Lentamente, del 300 al 600 de N.E., el lugar comenzó a desarrollarse hasta convertirse en una pequeña metrópoli; entre 600 y 900 se erigió como el centro de poder económico, político y social de una vasta región que abarcaba un amplio territorio de lo que hoy conocemos como Chiapas y Tabasco. Entonces alcanzó su máximo esplendor (y una extensión de más de veinte kilómetros cuadrados), evidentemente gracias a la compleja arquitectura monumental y a los datos que pueden obtenerse a través de las estelas. De acuerdo con los investigadores, el sitio extendió su influencia a través de la guerra y las alianzas matrimoniales del grupo gobernante con los que reinaban en otros poblados ubicados en las laderas del río Usumacinta . En Palenque los habitantes aprovechaban las bondades del río y se dedicaban, como una de sus actividades principales desde su fundación, a la agricultura.

La traza de Palenque obedece a orientaciones astronómicas relacionadas con el movimiento del Sol y los ciclos de la Luna; así como a la observación de otros astros importantes para esta cultura.
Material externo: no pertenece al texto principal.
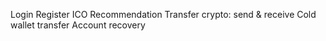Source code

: Login
Register
ICO Recommendation
Transfer crypto: send & receive
Cold wallet transfer
Account recovery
En el centro de la ciudad se encuentran los edificios dedicados a las deidades y a los gobernantes; hacia la periferia están los grupos de viviendas que pertenecieron a los diversos linajes, así como los edificios dedicados al comercio y la administración. En los límites se encuentran algunos fosos y muros que en su momento sirvieron como protección para el sitio; más allá, en las tierras de cultivo, vivía el resto de la población quien utilizaba las maderas preciosas que se dan en la zona, como el cedro, la ceiba y el chicozapote -árbol de del que también extraían el chicle - para construir sus casas que eran techadas con hojas de palma.